Прохор не ответил. Сняв шапку, он перекрестился на стоящее при дороге деревянное рубленое строение, похожее на небольшую церквушку. Мальчишки огляделись и поняли, что за разговорами не заметили, как подъехали к окраине уездного города. Влево и вправо от дороги тянулся, огибая город кольцом, небольшой вал, перед которым был такой же небольшой ров.
– Это что, для обороны? – удивился Шурка.
– Городская межа, – надел шапку Прошка. – За ней землица в городском владении числится.
Он тронул поводья, и экипаж поехал дальше, качаясь на рытвинах и ухабах.
– А почему церковь такая маленькая? – спросил Шурка.
– Энто и не церковь вовсе, – отозвался Прошка. – Энто часовня подорожная, чтобы кажный, хто ехать куды собрался, мог воздать молитву за счастливый исход своего пути.

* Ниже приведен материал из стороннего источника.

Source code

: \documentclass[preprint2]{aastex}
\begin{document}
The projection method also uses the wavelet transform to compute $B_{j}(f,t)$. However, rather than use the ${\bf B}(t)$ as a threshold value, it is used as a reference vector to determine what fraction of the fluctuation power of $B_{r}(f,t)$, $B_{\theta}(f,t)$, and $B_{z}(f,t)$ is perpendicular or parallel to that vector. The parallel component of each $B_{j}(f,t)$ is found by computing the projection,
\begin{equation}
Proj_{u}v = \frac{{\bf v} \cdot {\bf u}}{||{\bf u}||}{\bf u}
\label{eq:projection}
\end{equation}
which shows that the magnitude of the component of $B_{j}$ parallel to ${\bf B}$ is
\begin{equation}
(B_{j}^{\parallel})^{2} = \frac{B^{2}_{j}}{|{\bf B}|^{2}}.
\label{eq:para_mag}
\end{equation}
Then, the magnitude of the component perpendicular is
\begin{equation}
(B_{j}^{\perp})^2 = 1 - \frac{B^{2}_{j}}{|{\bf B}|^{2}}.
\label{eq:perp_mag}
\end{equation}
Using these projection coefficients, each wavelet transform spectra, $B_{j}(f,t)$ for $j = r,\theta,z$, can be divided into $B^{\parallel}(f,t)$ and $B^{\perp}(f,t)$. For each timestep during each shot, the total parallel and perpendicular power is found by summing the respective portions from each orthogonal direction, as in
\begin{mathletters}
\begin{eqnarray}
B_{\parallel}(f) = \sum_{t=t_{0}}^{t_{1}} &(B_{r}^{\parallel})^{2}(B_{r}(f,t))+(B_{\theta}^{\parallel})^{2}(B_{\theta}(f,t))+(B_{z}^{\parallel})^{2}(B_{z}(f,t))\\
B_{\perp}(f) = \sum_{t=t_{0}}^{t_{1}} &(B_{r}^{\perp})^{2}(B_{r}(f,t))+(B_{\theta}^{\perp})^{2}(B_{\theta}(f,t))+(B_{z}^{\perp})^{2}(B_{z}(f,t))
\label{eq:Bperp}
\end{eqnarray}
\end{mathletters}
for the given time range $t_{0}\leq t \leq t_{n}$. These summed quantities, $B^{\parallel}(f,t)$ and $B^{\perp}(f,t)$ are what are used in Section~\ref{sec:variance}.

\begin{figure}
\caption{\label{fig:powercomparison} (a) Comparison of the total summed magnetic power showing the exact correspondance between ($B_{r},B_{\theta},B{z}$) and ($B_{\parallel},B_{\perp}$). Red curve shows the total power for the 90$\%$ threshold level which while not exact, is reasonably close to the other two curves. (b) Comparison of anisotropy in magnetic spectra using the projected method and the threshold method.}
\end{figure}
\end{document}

Экипаж следовал по узенькой и кривой улочке, с обеих сторон которой тянулась канава.
– Это есть тоже межа? – указал на неё Лера.
– Экие вы, баре, дивные, – покрутил головой Прошка. – Сразу видать иноземцы. Сие канава сточная. По ней вода с улиц стекает, когда дожди припустят осенью, или там оттепель зимой, или паводок весенний. Да токмо мало чем сии канавы допомогают. Всё одно грязюки на улице, что в болоте – не пройти.
Далее улочка из кривой и узкой мало-помалу становилась всё шире и прямее. Бесконечные плетни по сторонам её сменили такие же бесконечные заборы, за которыми среди зелени садов один за другим стояли дома горожан. Но если поначалу они были по большинству деревянные, крытые соломой и деревянной щепой, то ближе к центру стали попадаться каменные с черепичной и даже железной кровлей.
– На нашу Румынию похоже, – заметил Шурка.
– Похоже, – согласился Лера. – Только гаражей нет, и улицы без асфальта.
Совсем став широкой, улица закончилась обширной площадью. Тут на глаза друзьям попались три мужика. Один из них, малый да щуплый, отчаянно мотал головой.
– Ой, чего деется! – причитал он по-бабьи тонко. – Недород, спаси Господи! Цены, аки псы цепные. Ужо четверть ржи семь рублёв и двадцать пять копеек станется. А в прошловом годе за рубль с двумя алтынами отдавали. Ай-яй-яй!
Двое других поглядывали на него и хмурились.
– А вот и место лобное, – проехав мужиков, остановил лошадей Прошка. – Торговая площадь. На ней четыре тракта сходятся. Мы вот по могилёвской дороге прибыли, а есть ещё и на Минск, и на Полоцк, и на Смоленск.
Друзья осмотрелись. С одной стороны на площадь выходили купеческие дома, в первых этажах которых располагались лавки и магазины. За ними во дворах возвышался католический костёл. Неподалёку виднелись еврейская синагога и молитвенные дома. Напротив, через площадь, в один ряд шли двухэтажные здания присутственных мест[103]. Неподалёку съезжая изба[104]. Рядом, ближе к смоленскому тракту[105], сияла тремя золочёными куполами православная церковь. За корпусами присутственных мест начинался парк, в глубине которого возвышалось величественное здание Дворянского собрания. На западе площадь заканчивалась длинным двухэтажным трактиром[106], на первом этаже которого располагалась харчевня[107], а на втором – гостиничные номера.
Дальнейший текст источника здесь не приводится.